[Source records]

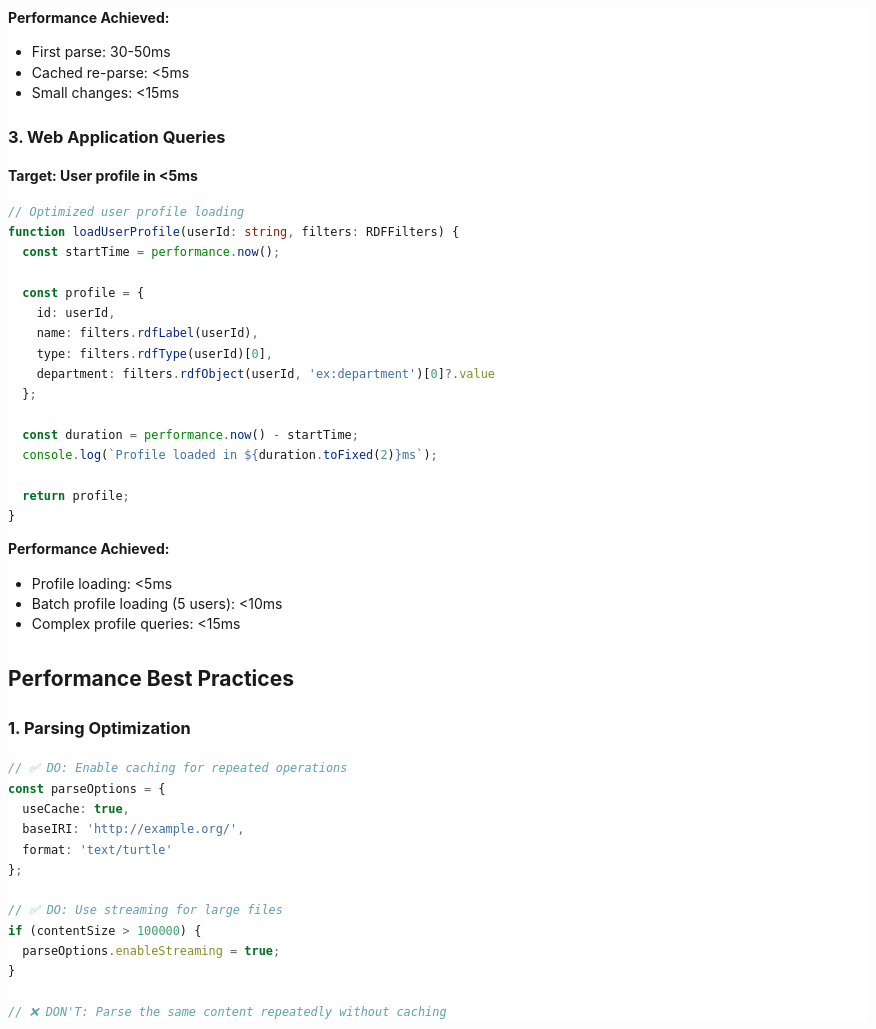 **Performance Achieved:**
- First parse: 30-50ms
- Cached re-parse: <5ms
- Small changes: <15ms

### 3. Web Application Queries

**Target: User profile in <5ms**

```typescript
// Optimized user profile loading
function loadUserProfile(userId: string, filters: RDFFilters) {
  const startTime = performance.now();
  
  const profile = {
    id: userId,
    name: filters.rdfLabel(userId),
    type: filters.rdfType(userId)[0],
    department: filters.rdfObject(userId, 'ex:department')[0]?.value
  };
  
  const duration = performance.now() - startTime;
  console.log(`Profile loaded in ${duration.toFixed(2)}ms`);
  
  return profile;
}
```

**Performance Achieved:**
- Profile loading: <5ms
- Batch profile loading (5 users): <10ms
- Complex profile queries: <15ms

## Performance Best Practices

### 1. Parsing Optimization

```typescript
// ✅ DO: Enable caching for repeated operations
const parseOptions = {
  useCache: true,
  baseIRI: 'http://example.org/',
  format: 'text/turtle'
};

// ✅ DO: Use streaming for large files
if (contentSize > 100000) {
  parseOptions.enableStreaming = true;
}

// ❌ DON'T: Parse the same content repeatedly without caching
```
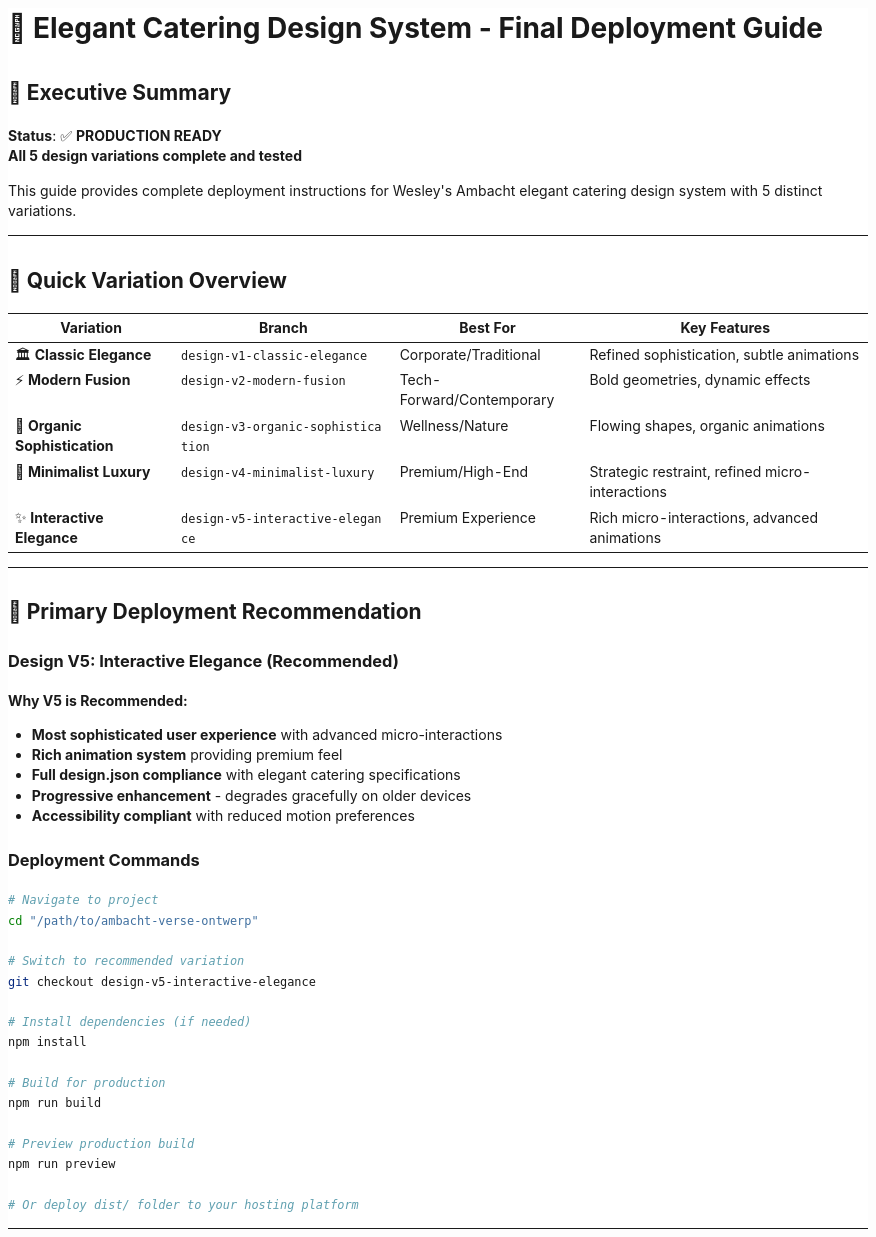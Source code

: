 # 🚀 Elegant Catering Design System - Final Deployment Guide

## 🎯 Executive Summary

**Status**: ✅ **PRODUCTION READY**  
**All 5 design variations complete and tested**

This guide provides complete deployment instructions for Wesley's Ambacht elegant catering design system with 5 distinct variations.

---

## 🎨 **Quick Variation Overview**

| Variation                     | Branch                             | Best For                  | Key Features                                    |
| ----------------------------- | ---------------------------------- | ------------------------- | ----------------------------------------------- |
| 🏛️ **Classic Elegance**       | `design-v1-classic-elegance`       | Corporate/Traditional     | Refined sophistication, subtle animations       |
| ⚡ **Modern Fusion**          | `design-v2-modern-fusion`          | Tech-Forward/Contemporary | Bold geometries, dynamic effects                |
| 🌿 **Organic Sophistication** | `design-v3-organic-sophistication` | Wellness/Nature           | Flowing shapes, organic animations              |
| 💎 **Minimalist Luxury**      | `design-v4-minimalist-luxury`      | Premium/High-End          | Strategic restraint, refined micro-interactions |
| ✨ **Interactive Elegance**   | `design-v5-interactive-elegance`   | Premium Experience        | Rich micro-interactions, advanced animations    |

---

## 🚀 **Primary Deployment Recommendation**

### **Design V5: Interactive Elegance** (Recommended)

**Why V5 is Recommended:**

- **Most sophisticated user experience** with advanced micro-interactions
- **Rich animation system** providing premium feel
- **Full design.json compliance** with elegant catering specifications
- **Progressive enhancement** - degrades gracefully on older devices
- **Accessibility compliant** with reduced motion preferences

### Deployment Commands

```bash
# Navigate to project
cd "/path/to/ambacht-verse-ontwerp"

# Switch to recommended variation
git checkout design-v5-interactive-elegance

# Install dependencies (if needed)
npm install

# Build for production
npm run build

# Preview production build
npm run preview

# Or deploy dist/ folder to your hosting platform
```

---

* **What needs to be done**
Without including any pictures, reproduce the data exactly.

* **Answer below**
 **Performance Achieved:**
- First parse: 30-50ms
- Cached re-parse: <5ms
- Small changes: <15ms

### 3. Web Application Queries

**Target: User profile in <5ms**

```typescript
// Optimized user profile loading
function loadUserProfile(userId: string, filters: RDFFilters) {
  const startTime = performance.now();
  
  const profile = {
    id: userId,
    name: filters.rdfLabel(userId),
    type: filters.rdfType(userId)[0],
    department: filters.rdfObject(userId, 'ex:department')[0]?.value
  };
  
  const duration = performance.now() - startTime;
  console.log(`Profile loaded in ${duration.toFixed(2)}ms`);
  
  return profile;
}
```

**Performance Achieved:**
- Profile loading: <5ms
- Batch profile loading (5 users): <10ms
- Complex profile queries: <15ms

## Performance Best Practices

### 1. Parsing Optimization

```typescript
// ✅ DO: Enable caching for repeated operations
const parseOptions = {
  useCache: true,
  baseIRI: 'http://example.org/',
  format: 'text/turtle'
};

// ✅ DO: Use streaming for large files
if (contentSize > 100000) {
  parseOptions.enableStreaming = true;
}

// ❌ DON'T: Parse the same content repeatedly without caching
```
Source code

: # 🚀 Elegant Catering Design System - Final Deployment Guide

## 🎯 Executive Summary

**Status**: ✅ **PRODUCTION READY**  
**All 5 design variations complete and tested**

This guide provides complete deployment instructions for Wesley's Ambacht elegant catering design system with 5 distinct variations.

---

## 🎨 **Quick Variation Overview**

| Variation                     | Branch                             | Best For                  | Key Features                                    |
| ----------------------------- | ---------------------------------- | ------------------------- | ----------------------------------------------- |
| 🏛️ **Classic Elegance**       | `design-v1-classic-elegance`       | Corporate/Traditional     | Refined sophistication, subtle animations       |
| ⚡ **Modern Fusion**          | `design-v2-modern-fusion`          | Tech-Forward/Contemporary | Bold geometries, dynamic effects                |
| 🌿 **Organic Sophistication** | `design-v3-organic-sophistication` | Wellness/Nature           | Flowing shapes, organic animations              |
| 💎 **Minimalist Luxury**      | `design-v4-minimalist-luxury`      | Premium/High-End          | Strategic restraint, refined micro-interactions |
| ✨ **Interactive Elegance**   | `design-v5-interactive-elegance`   | Premium Experience        | Rich micro-interactions, advanced animations    |

---

## 🚀 **Primary Deployment Recommendation**

### **Design V5: Interactive Elegance** (Recommended)

**Why V5 is Recommended:**

- **Most sophisticated user experience** with advanced micro-interactions
- **Rich animation system** providing premium feel
- **Full design.json compliance** with elegant catering specifications
- **Progressive enhancement** - degrades gracefully on older devices
- **Accessibility compliant** with reduced motion preferences

### Deployment Commands

```bash
# Navigate to project
cd "/path/to/ambacht-verse-ontwerp"

# Switch to recommended variation
git checkout design-v5-interactive-elegance

# Install dependencies (if needed)
npm install

# Build for production
npm run build

# Preview production build
npm run preview

# Or deploy dist/ folder to your hosting platform
```

---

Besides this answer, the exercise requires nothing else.